◆ Task directions:
Leave out the pictures and set down the rest of the listing below word for word.
——
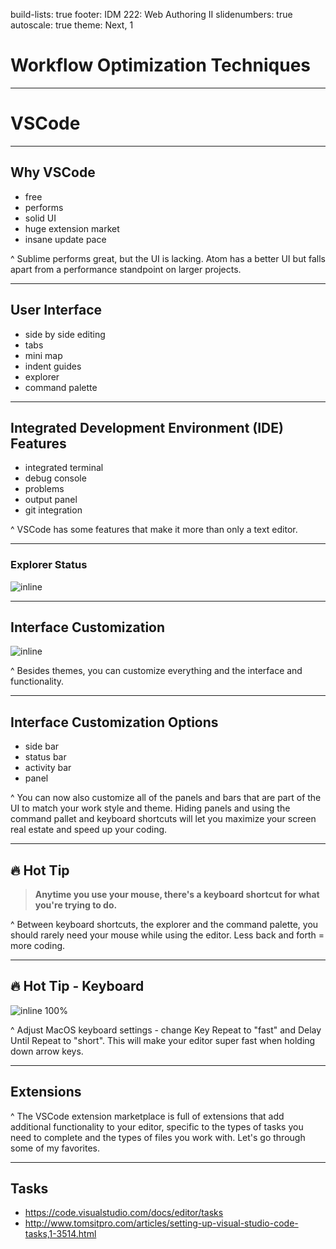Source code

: build-lists: true
footer: IDM 222: Web Authoring II
slidenumbers: true
autoscale: true
theme: Next, 1

# Workflow Optimization Techniques

---

# VSCode

---

## Why VSCode

- free
- performs
- solid UI
- huge extension market
- insane update pace

^ Sublime performs great, but the UI is lacking. Atom has a better UI but falls apart from a performance standpoint on larger projects.

---

## User Interface

- side by side editing
- tabs
- mini map
- indent guides
- explorer
- command palette

---

## Integrated Development Environment (IDE) Features

- integrated terminal
- debug console
- problems
- output panel
- git integration

^ VSCode has some features that make it more than only a text editor.

---

### Explorer Status

![inline](images/08-vscode/vscode-explorer_status.png)

---

## Interface Customization

![inline](images/08-vscode/vscode-settings.png)

^ Besides themes, you can customize everything and the interface and functionality.

---

## Interface Customization Options

- side bar
- status bar
- activity bar
- panel

^ You can now also customize all of the panels and bars that are part of the UI to match your work style and theme. Hiding panels and using the command pallet and keyboard shortcuts will let you maximize your screen real estate and speed up your coding.

---

## 🔥 Hot Tip

> **Anytime you use your mouse, there's a keyboard shortcut for what you're trying to do.**

^ Between keyboard shortcuts, the explorer and the command palette, you should rarely need your mouse while using the editor. Less back and forth = more coding.

---

## 🔥 Hot Tip - Keyboard

![inline 100%](images/08-vscode/settings-keyboard.png)

^ Adjust MacOS keyboard settings - change Key Repeat to "fast" and Delay Until Repeat to "short". This will make your editor super fast when holding down arrow keys.

---

## Extensions

^ The VSCode extension marketplace is full of extensions that add additional functionality to your editor, specific to the types of tasks you need to complete and the types of files you work with. Let's go through some of my favorites.

---

## Tasks

- https://code.visualstudio.com/docs/editor/tasks
- http://www.tomsitpro.com/articles/setting-up-visual-studio-code-tasks,1-3514.html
——
◆ Solution below:
Source code

: build-lists: true
footer: IDM 222: Web Authoring II
slidenumbers: true
autoscale: true
theme: Next, 1

# Workflow Optimization Techniques

---

# VSCode

---

## Why VSCode

- free
- performs
- solid UI
- huge extension market
- insane update pace

^ Sublime performs great, but the UI is lacking. Atom has a better UI but falls apart from a performance standpoint on larger projects.

---

## User Interface

- side by side editing
- tabs
- mini map
- indent guides
- explorer
- command palette

---

## Integrated Development Environment (IDE) Features

- integrated terminal
- debug console
- problems
- output panel
- git integration

^ VSCode has some features that make it more than only a text editor.

---

### Explorer Status

![inline](images/08-vscode/vscode-explorer_status.png)

---

## Interface Customization

![inline](images/08-vscode/vscode-settings.png)

^ Besides themes, you can customize everything and the interface and functionality.

---

## Interface Customization Options

- side bar
- status bar
- activity bar
- panel

^ You can now also customize all of the panels and bars that are part of the UI to match your work style and theme. Hiding panels and using the command pallet and keyboard shortcuts will let you maximize your screen real estate and speed up your coding.

---

## 🔥 Hot Tip

> **Anytime you use your mouse, there's a keyboard shortcut for what you're trying to do.**

^ Between keyboard shortcuts, the explorer and the command palette, you should rarely need your mouse while using the editor. Less back and forth = more coding.

---

## 🔥 Hot Tip - Keyboard

![inline 100%](images/08-vscode/settings-keyboard.png)

^ Adjust MacOS keyboard settings - change Key Repeat to "fast" and Delay Until Repeat to "short". This will make your editor super fast when holding down arrow keys.

---

## Extensions

^ The VSCode extension marketplace is full of extensions that add additional functionality to your editor, specific to the types of tasks you need to complete and the types of files you work with. Let's go through some of my favorites.

---

## Tasks

- https://code.visualstudio.com/docs/editor/tasks
- http://www.tomsitpro.com/articles/setting-up-visual-studio-code-tasks,1-3514.html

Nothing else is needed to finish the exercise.